Work task: Would you copy all lines in the data that contain the word "seguida"?

(Document images with source code)
◆ ◆ ◆ ◆ ◆

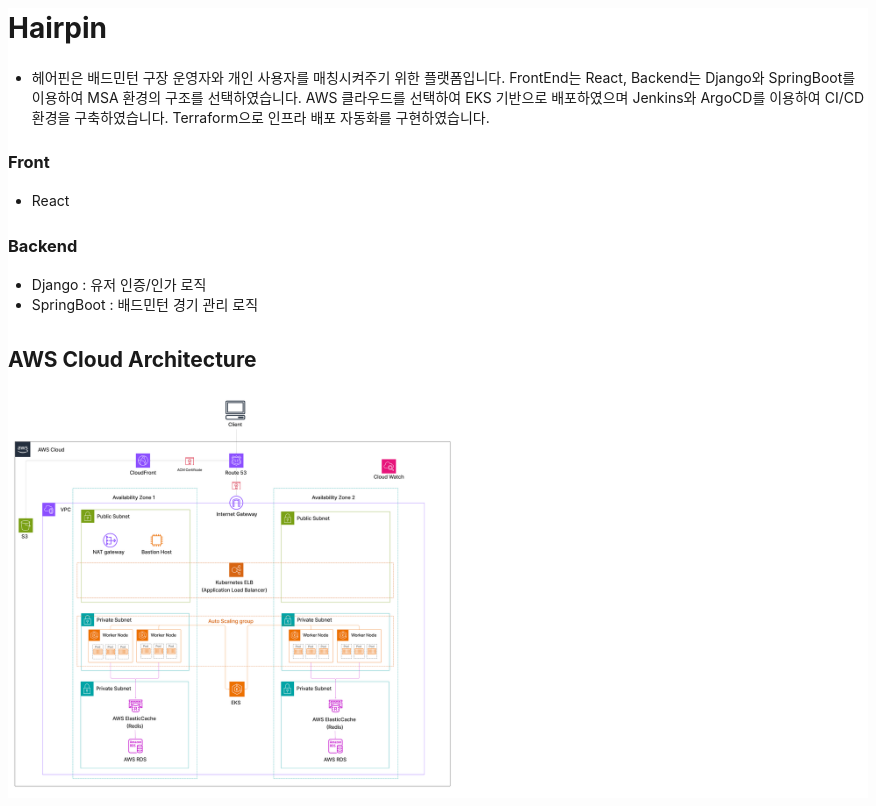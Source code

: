 # Hairpin

- 헤어핀은 배드민턴 구장 운영자와 개인 사용자를 매칭시켜주기 위한 플랫폼입니다. FrontEnd는 React, Backend는 Django와 SpringBoot를 이용하여 MSA 환경의 구조를 선택하였습니다. AWS 클라우드를 선택하여 EKS 기반으로 배포하였으며 Jenkins와 ArgoCD를 이용하여 CI/CD 환경을 구축하였습니다. Terraform으로 인프라 배포 자동화를 구현하였습니다.

### Front

- React

### Backend

- Django : 유저 인증/인가 로직
- SpringBoot : 배드민턴 경기 관리 로직

## AWS Cloud Architecture

<img src="./pics/AWS_architecture.png" height="400" weight="400"/>
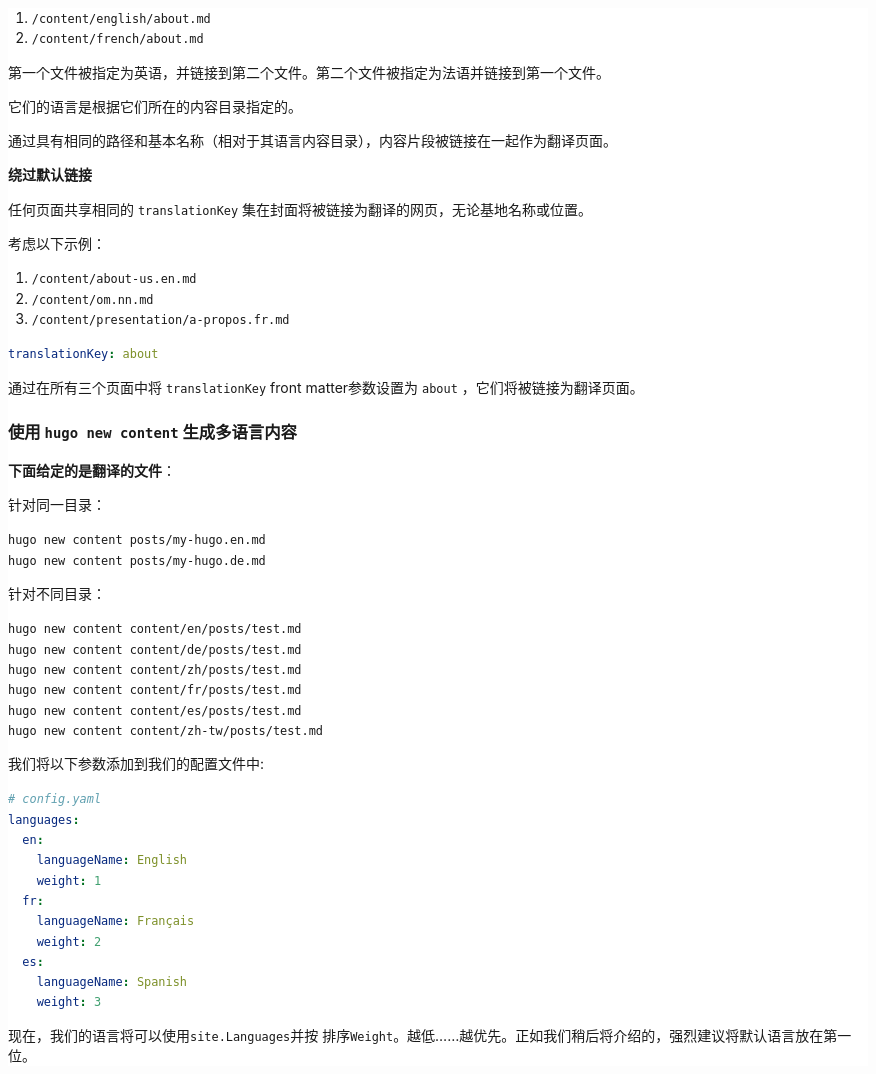 1. `/content/english/about.md`
2. `/content/french/about.md`

第一个文件被指定为英语，并链接到第二个文件。第二个文件被指定为法语并链接到第一个文件。

它们的语言是根据它们所在的内容目录指定的。

通过具有相同的路径和基本名称（相对于其语言内容目录），内容片段被链接在一起作为翻译页面。



**绕过默认链接**

任何页面共享相同的 `translationKey` 集在封面将被链接为翻译的网页，无论基地名称或位置。

考虑以下示例：

1. `/content/about-us.en.md`
2. `/content/om.nn.md`
3. `/content/presentation/a-propos.fr.md`

```yaml
translationKey: about
```

通过在所有三个页面中将 `translationKey` front matter参数设置为 `about` ，它们将被链接为翻译页面。



### 使用 `hugo new content` 生成多语言内容 

**下面给定的是翻译的文件**：

针对同一目录：

```bash
hugo new content posts/my-hugo.en.md
hugo new content posts/my-hugo.de.md
```

针对不同目录：

```bash
hugo new content content/en/posts/test.md
hugo new content content/de/posts/test.md
hugo new content content/zh/posts/test.md
hugo new content content/fr/posts/test.md
hugo new content content/es/posts/test.md
hugo new content content/zh-tw/posts/test.md
```



我们将以下参数添加到我们的配置文件中:

```yaml
# config.yaml
languages:
  en:
    languageName: English
    weight: 1
  fr:
    languageName: Français
    weight: 2
  es:
    languageName: Spanish
    weight: 3
```

现在，我们的语言将可以使用`site.Languages`并按 排序`Weight`。越低……越优先。正如我们稍后将介绍的，强烈建议将默认语言放在第一位。



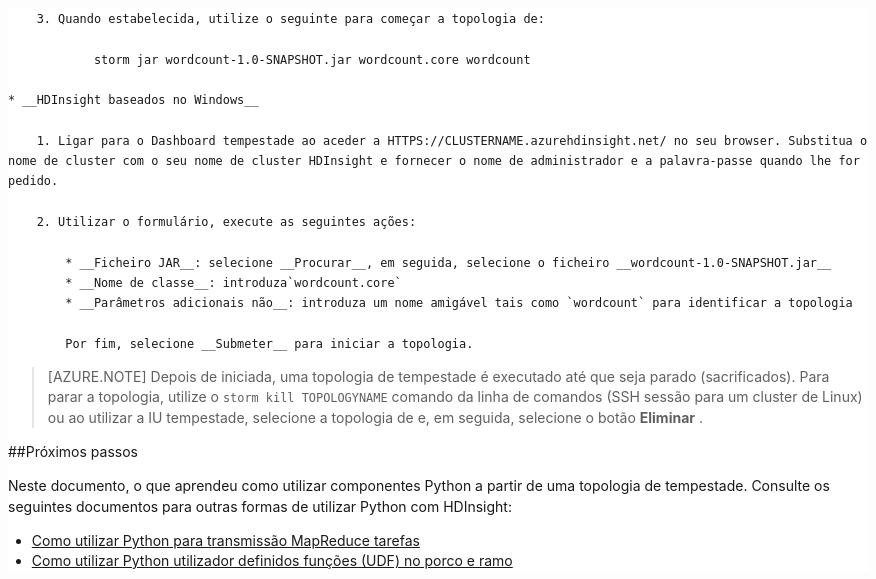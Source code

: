         3. Quando estabelecida, utilize o seguinte para começar a topologia de:
        
                storm jar wordcount-1.0-SNAPSHOT.jar wordcount.core wordcount
    
    * __HDInsight baseados no Windows__
    
        1. Ligar para o Dashboard tempestade ao aceder a HTTPS://CLUSTERNAME.azurehdinsight.net/ no seu browser. Substitua o nome de cluster com o seu nome de cluster HDInsight e fornecer o nome de administrador e a palavra-passe quando lhe for pedido.

        2. Utilizar o formulário, execute as seguintes ações:

            * __Ficheiro JAR__: selecione __Procurar__, em seguida, selecione o ficheiro __wordcount-1.0-SNAPSHOT.jar__
            * __Nome de classe__: introduza`wordcount.core`
            * __Parâmetros adicionais não__: introduza um nome amigável tais como `wordcount` para identificar a topologia

            Por fim, selecione __Submeter__ para iniciar a topologia.

> [AZURE.NOTE] Depois de iniciada, uma topologia de tempestade é executado até que seja parado (sacrificados). Para parar a topologia, utilize o `storm kill TOPOLOGYNAME` comando da linha de comandos (SSH sessão para um cluster de Linux) ou ao utilizar a IU tempestade, selecione a topologia de e, em seguida, selecione o botão __Eliminar__ .

##<a name="next-steps"></a>Próximos passos

Neste documento, o que aprendeu como utilizar componentes Python a partir de uma topologia de tempestade. Consulte os seguintes documentos para outras formas de utilizar Python com HDInsight:

* [Como utilizar Python para transmissão MapReduce tarefas](hdinsight-hadoop-streaming-python.md)
* [Como utilizar Python utilizador definidos funções (UDF) no porco e ramo](hdinsight-python.md)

◆ ◆ ◆ ◆ ◆

Written response:
            * __Ficheiro JAR__: selecione __Procurar__, em seguida, selecione o ficheiro __wordcount-1.0-SNAPSHOT.jar__
> [AZURE.NOTE] Depois de iniciada, uma topologia de tempestade é executado até que seja parado (sacrificados). Para parar a topologia, utilize o `storm kill TOPOLOGYNAME` comando da linha de comandos (SSH sessão para um cluster de Linux) ou ao utilizar a IU tempestade, selecione a topologia de e, em seguida, selecione o botão __Eliminar__ .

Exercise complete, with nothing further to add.